#### [DIRECTIONS]
From the first line down to the one containing "- ✅ Pure function (not static class)", reproduce the entries below exactly and leave out the pictures.

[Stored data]
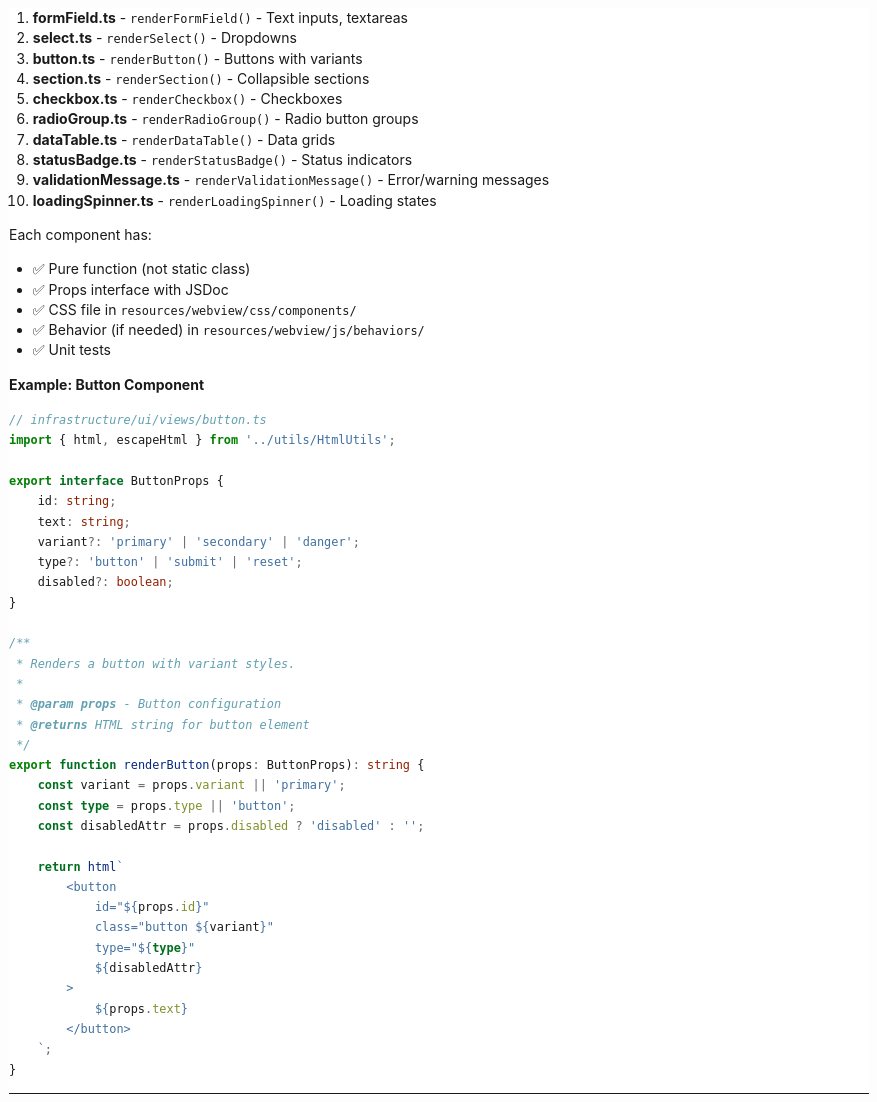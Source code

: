 1. **formField.ts** - `renderFormField()` - Text inputs, textareas
2. **select.ts** - `renderSelect()` - Dropdowns
3. **button.ts** - `renderButton()` - Buttons with variants
4. **section.ts** - `renderSection()` - Collapsible sections
5. **checkbox.ts** - `renderCheckbox()` - Checkboxes
6. **radioGroup.ts** - `renderRadioGroup()` - Radio button groups
7. **dataTable.ts** - `renderDataTable()` - Data grids
8. **statusBadge.ts** - `renderStatusBadge()` - Status indicators
9. **validationMessage.ts** - `renderValidationMessage()` - Error/warning messages
10. **loadingSpinner.ts** - `renderLoadingSpinner()` - Loading states

Each component has:
- ✅ Pure function (not static class)
- ✅ Props interface with JSDoc
- ✅ CSS file in `resources/webview/css/components/`
- ✅ Behavior (if needed) in `resources/webview/js/behaviors/`
- ✅ Unit tests

**Example: Button Component**

```typescript
// infrastructure/ui/views/button.ts
import { html, escapeHtml } from '../utils/HtmlUtils';

export interface ButtonProps {
    id: string;
    text: string;
    variant?: 'primary' | 'secondary' | 'danger';
    type?: 'button' | 'submit' | 'reset';
    disabled?: boolean;
}

/**
 * Renders a button with variant styles.
 *
 * @param props - Button configuration
 * @returns HTML string for button element
 */
export function renderButton(props: ButtonProps): string {
    const variant = props.variant || 'primary';
    const type = props.type || 'button';
    const disabledAttr = props.disabled ? 'disabled' : '';

    return html`
        <button
            id="${props.id}"
            class="button ${variant}"
            type="${type}"
            ${disabledAttr}
        >
            ${props.text}
        </button>
    `;
}
```

---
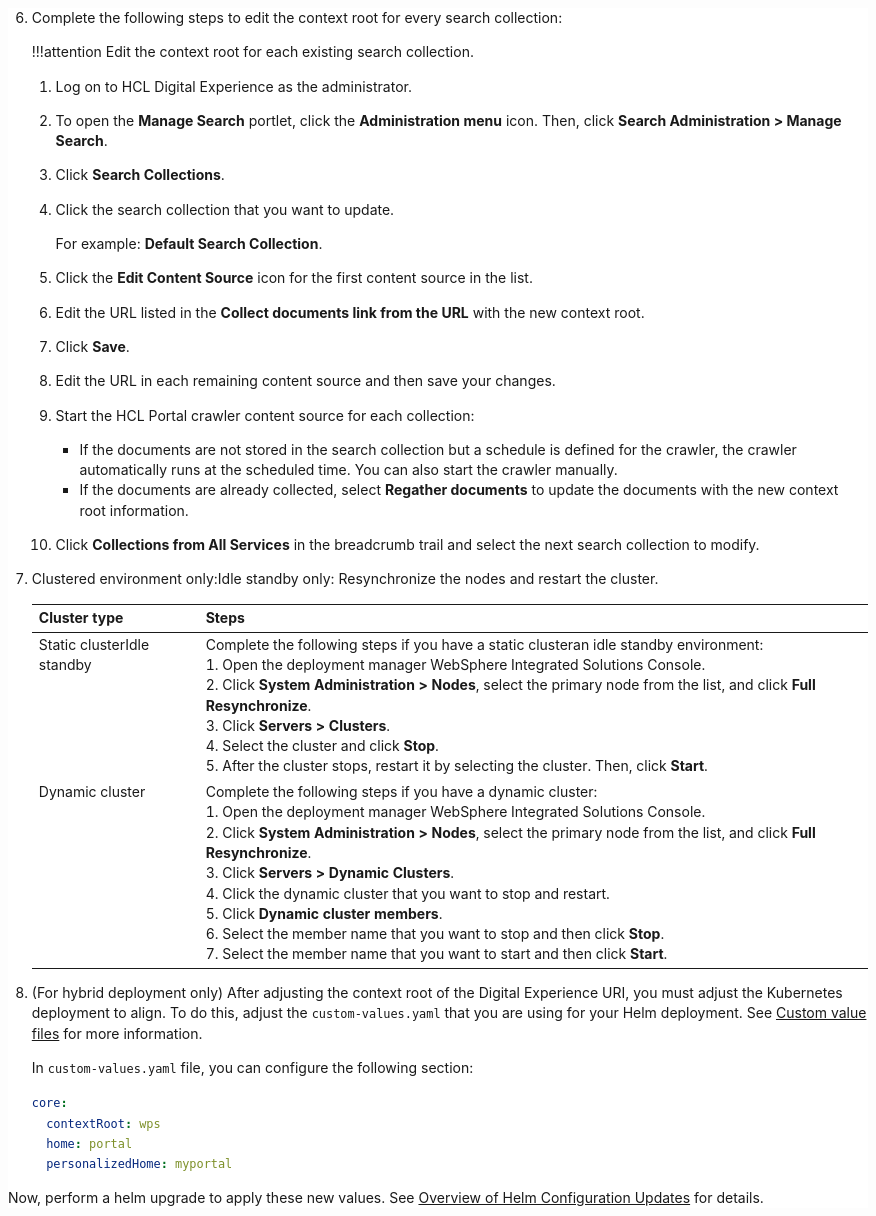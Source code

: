 6.  Complete the following steps to edit the context root for every search collection:

    !!!attention
        Edit the context root for each existing search collection.

    1.  Log on to HCL Digital Experience as the administrator.

    2.  To open the **Manage Search** portlet, click the **Administration menu** icon. Then, click **Search Administration > Manage Search**.

    3.  Click **Search Collections**.

    4.  Click the search collection that you want to update.

        For example: **Default Search Collection**.

    5.  Click the **Edit Content Source** icon for the first content source in the list.

    6.  Edit the URL listed in the **Collect documents link from the URL** with the new context root.

    7.  Click **Save**.

    8.  Edit the URL in each remaining content source and then save your changes.

    9.  Start the HCL Portal crawler content source for each collection:

        -   If the documents are not stored in the search collection but a schedule is defined for the crawler, the crawler automatically runs at the scheduled time. You can also start the crawler manually.
        -   If the documents are already collected, select **Regather documents** to update the documents with the new context root information.

    10. Click **Collections from All Services** in the breadcrumb trail and select the next search collection to modify.

7.  Clustered environment only:Idle standby only: Resynchronize the nodes and restart the cluster.

    |Cluster type|Steps|
    |------------|-----|
    |Static clusterIdle standby|Complete the following steps if you have a static clusteran idle standby environment:  <br>  1.  Open the deployment manager WebSphere Integrated Solutions Console. <br> 2.  Click **System Administration > Nodes**, select the primary node from the list, and click **Full Resynchronize**. <br> 3.  Click **Servers > Clusters**.<br> 4.  Select the cluster and click **Stop**. <br>5.  After the cluster stops, restart it by selecting the cluster. Then, click **Start**.|
    |Dynamic cluster|Complete the following steps if you have a dynamic cluster:  <br>  1. Open the deployment manager WebSphere Integrated Solutions Console.<br> 2. Click **System Administration > Nodes**, select the primary node from the list, and click **Full Resynchronize**. <br> 3. Click **Servers > Dynamic Clusters**.<br> 4. Click the dynamic cluster that you want to stop and restart. <br> 5. Click **Dynamic cluster members**. <br> 6. Select the member name that you want to stop and then click **Stop**. <br> 7. Select the member name that you want to start and then click **Start**.|

8.  (For hybrid deployment only) After adjusting the context root of the Digital Experience URI, you must adjust the Kubernetes deployment to align. To do this, adjust the `custom-values.yaml` that you are using for your Helm deployment. See [Custom value files](../../../install/container/helm_deployment/preparation/mandatory_tasks/prepare_configuration.md#custom-value-files) for more information.

    In `custom-values.yaml` file, you can configure the following section:
    
    ```yaml
    core:
      contextRoot: wps
      home: portal   
      personalizedHome: myportal 
    ```

Now, perform a helm upgrade to apply these new values. See [Overview of Helm Configuration Updates](../../../install/container/helm_deployment/update_helm_deployment.md) for details.
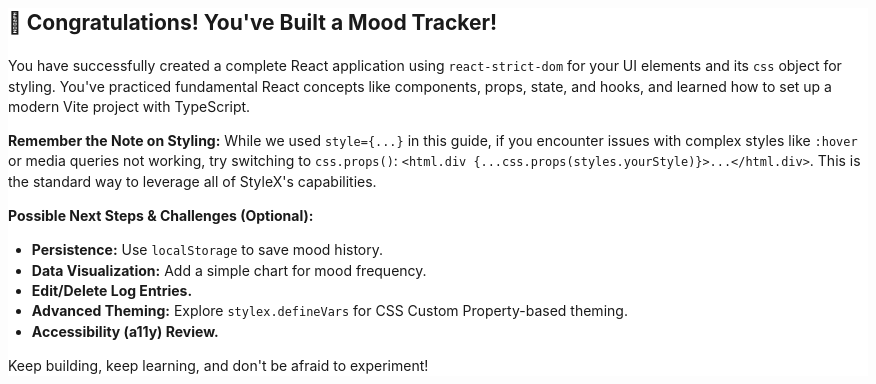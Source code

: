 
## 🎉 Congratulations! You've Built a Mood Tracker!

You have successfully created a complete React application using `react-strict-dom` for your UI elements and its `css` object for styling. You've practiced fundamental React concepts like components, props, state, and hooks, and learned how to set up a modern Vite project with TypeScript.

**Remember the Note on Styling:** While we used `style={...}` in this guide, if you encounter issues with complex styles like `:hover` or media queries not working, try switching to `css.props()`:
`<html.div {...css.props(styles.yourStyle)}>...</html.div>`. This is the standard way to leverage all of StyleX's capabilities.

**Possible Next Steps & Challenges (Optional):**

*   **Persistence:** Use `localStorage` to save mood history.
*   **Data Visualization:** Add a simple chart for mood frequency.
*   **Edit/Delete Log Entries.**
*   **Advanced Theming:** Explore `stylex.defineVars` for CSS Custom Property-based theming.
*   **Accessibility (a11y) Review.**

Keep building, keep learning, and don't be afraid to experiment!
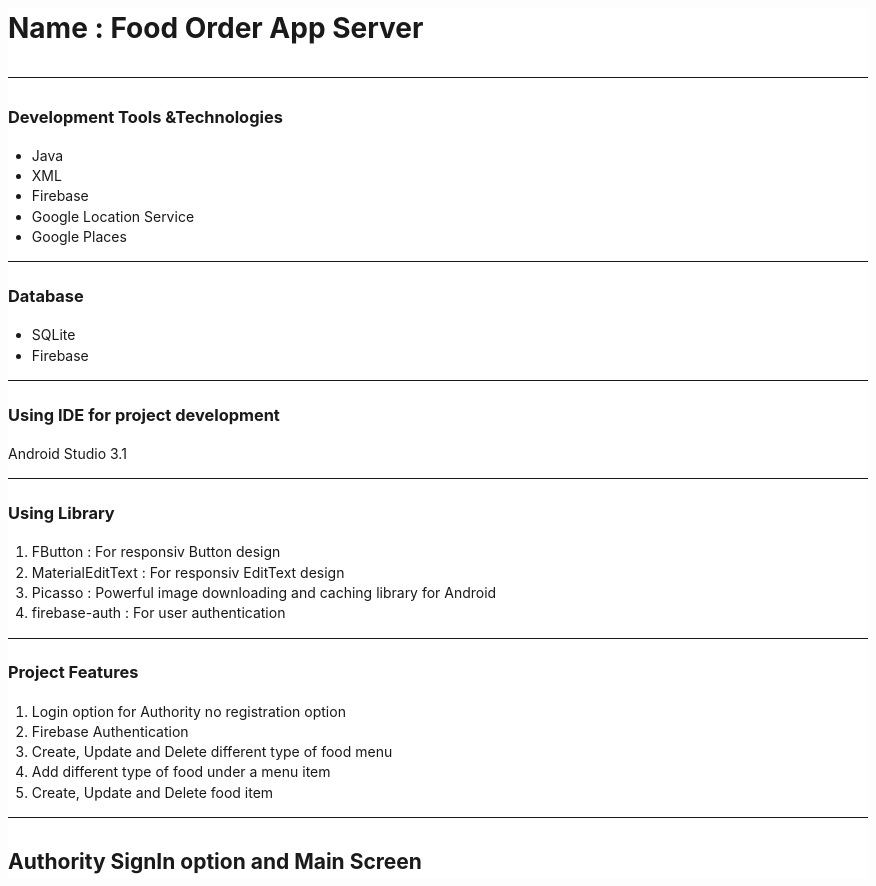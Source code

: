 <h1>Name : Food Order App Server</ha>

<hr/>

<h3>Development Tools &Technologies</h3>
<ul>
  <li>Java</li>
  <li>XML</li>
  <li>Firebase</li>
  <li>Google Location Service</li>
  <li>Google Places</li>
</ul>
<hr/>

<h3>Database</h3>
<ul>
  <li>SQLite</li>
  <li>Firebase</li>
</ul>

<hr/>

<h3>Using IDE for project development</h3>
 Android Studio 3.1

<hr/>

<h3>Using Library</h3>
 <ol>
  <li>FButton : For responsiv Button design</li>
  <li>MaterialEditText : For responsiv EditText design</li>
  <li>Picasso : Powerful image downloading and caching library for Android</li>
  <li>firebase-auth : For user authentication</li>
</ol>

<hr/>
<h3>Project Features</h3>
<ol>
  <li>Login option for Authority no registration option</li>
  <li>Firebase Authentication</li>
  <li>Create, Update and Delete different type of food menu</li>
  <li>Add different type of food under a menu item</li>
  <li>Create, Update and Delete food item</li>
</ol>

<hr/>
<h2>Authority SignIn option and Main Screen</h2>
<div style{display: inline;}>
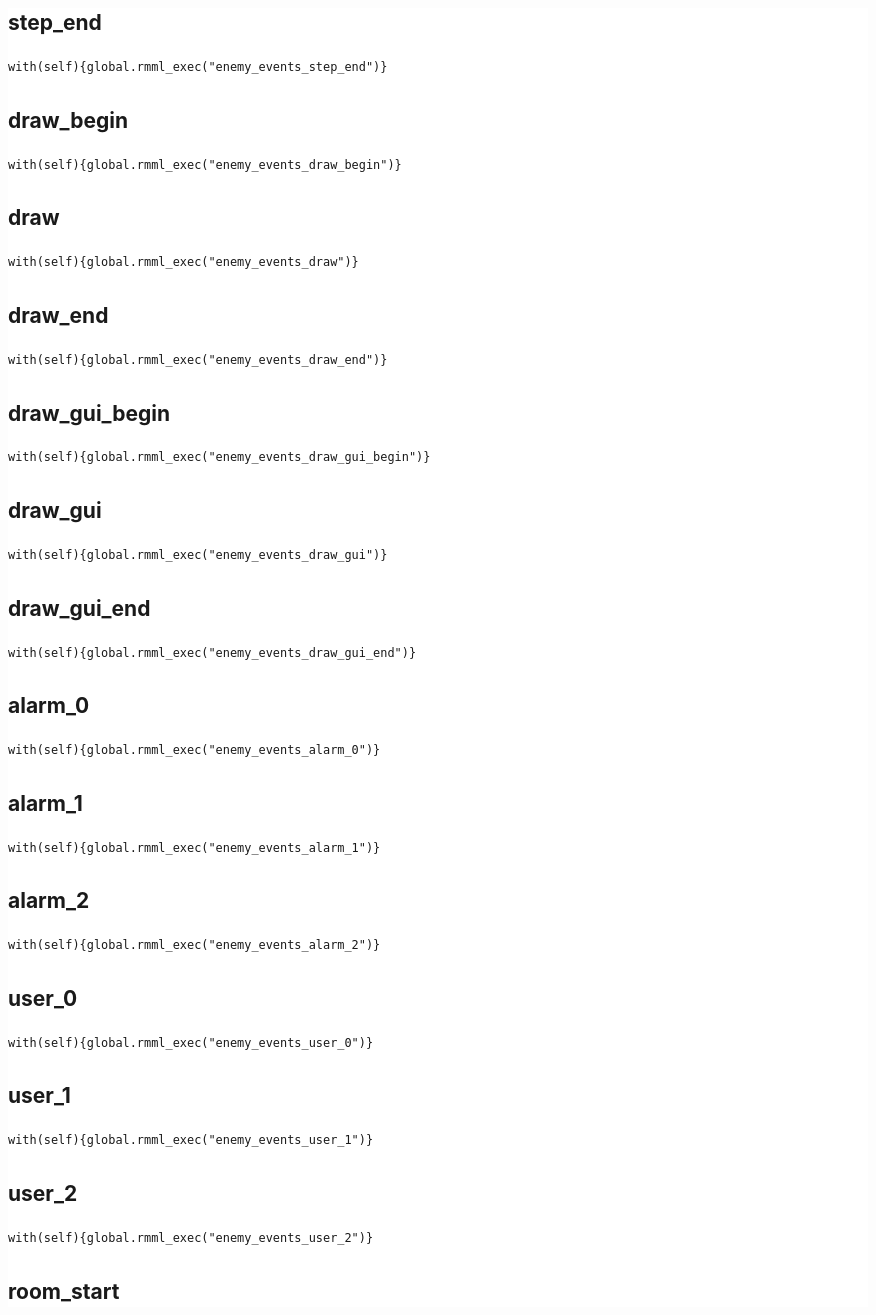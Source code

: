 ## step_end
```
with(self){global.rmml_exec("enemy_events_step_end")}
```
## draw_begin
```
with(self){global.rmml_exec("enemy_events_draw_begin")}
```
## draw
```
with(self){global.rmml_exec("enemy_events_draw")}
```
## draw_end
```
with(self){global.rmml_exec("enemy_events_draw_end")}
```
## draw_gui_begin
```
with(self){global.rmml_exec("enemy_events_draw_gui_begin")}
```
## draw_gui
```
with(self){global.rmml_exec("enemy_events_draw_gui")}
```
## draw_gui_end
```
with(self){global.rmml_exec("enemy_events_draw_gui_end")}
```
## alarm_0
```
with(self){global.rmml_exec("enemy_events_alarm_0")}
```
## alarm_1
```
with(self){global.rmml_exec("enemy_events_alarm_1")}
```
## alarm_2
```
with(self){global.rmml_exec("enemy_events_alarm_2")}
```
## user_0
```
with(self){global.rmml_exec("enemy_events_user_0")}
```
## user_1
```
with(self){global.rmml_exec("enemy_events_user_1")}
```
## user_2
```
with(self){global.rmml_exec("enemy_events_user_2")}
```
## room_start
```
```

#### [FINISHED EXERCISE]
Source code

: 1. **formField.ts** - `renderFormField()` - Text inputs, textareas
2. **select.ts** - `renderSelect()` - Dropdowns
3. **button.ts** - `renderButton()` - Buttons with variants
4. **section.ts** - `renderSection()` - Collapsible sections
5. **checkbox.ts** - `renderCheckbox()` - Checkboxes
6. **radioGroup.ts** - `renderRadioGroup()` - Radio button groups
7. **dataTable.ts** - `renderDataTable()` - Data grids
8. **statusBadge.ts** - `renderStatusBadge()` - Status indicators
9. **validationMessage.ts** - `renderValidationMessage()` - Error/warning messages
10. **loadingSpinner.ts** - `renderLoadingSpinner()` - Loading states

Each component has:
- ✅ Pure function (not static class)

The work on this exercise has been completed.